**PROBLEM**: Nothing but the line with "# Clone the Repository" and the lines after it should appear, each retyped exactly as in the listing.

*** Opening LISTED ENTRIES ***

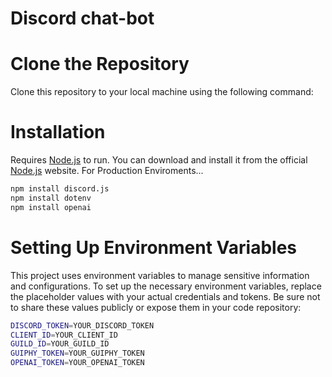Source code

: # Discord chat-bot

# Clone the Repository
Clone this repository to your local machine using the following command:
# Installation
Requires [Node.js](https://nodejs.org/en) to run. You can download and install it from the official [Node.js](https://nodejs.org/en) website.
For Production Enviroments...
```sh
npm install discord.js
npm install dotenv
npm install openai
```
# Setting Up Environment Variables
This project uses environment variables to manage sensitive information and configurations. To set up the necessary environment variables, replace the placeholder values with your actual credentials and tokens. Be sure not to share these values publicly or expose them in your code repository:

```sh
DISCORD_TOKEN=YOUR_DISCORD_TOKEN
CLIENT_ID=YOUR_CLIENT_ID
GUILD_ID=YOUR_GUILD_ID
GUIPHY_TOKEN=YOUR_GUIPHY_TOKEN
OPENAI_TOKEN=YOUR_OPENAI_TOKEN
```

*** Closing LISTED ENTRIES ***

**TASK OUTPUT**:
# Clone the Repository
Clone this repository to your local machine using the following command:
# Installation
Requires [Node.js](https://nodejs.org/en) to run. You can download and install it from the official [Node.js](https://nodejs.org/en) website.
For Production Enviroments...
```sh
npm install discord.js
npm install dotenv
npm install openai
```
# Setting Up Environment Variables
This project uses environment variables to manage sensitive information and configurations. To set up the necessary environment variables, replace the placeholder values with your actual credentials and tokens. Be sure not to share these values publicly or expose them in your code repository:

```sh
DISCORD_TOKEN=YOUR_DISCORD_TOKEN
CLIENT_ID=YOUR_CLIENT_ID
GUILD_ID=YOUR_GUILD_ID
GUIPHY_TOKEN=YOUR_GUIPHY_TOKEN
OPENAI_TOKEN=YOUR_OPENAI_TOKEN
```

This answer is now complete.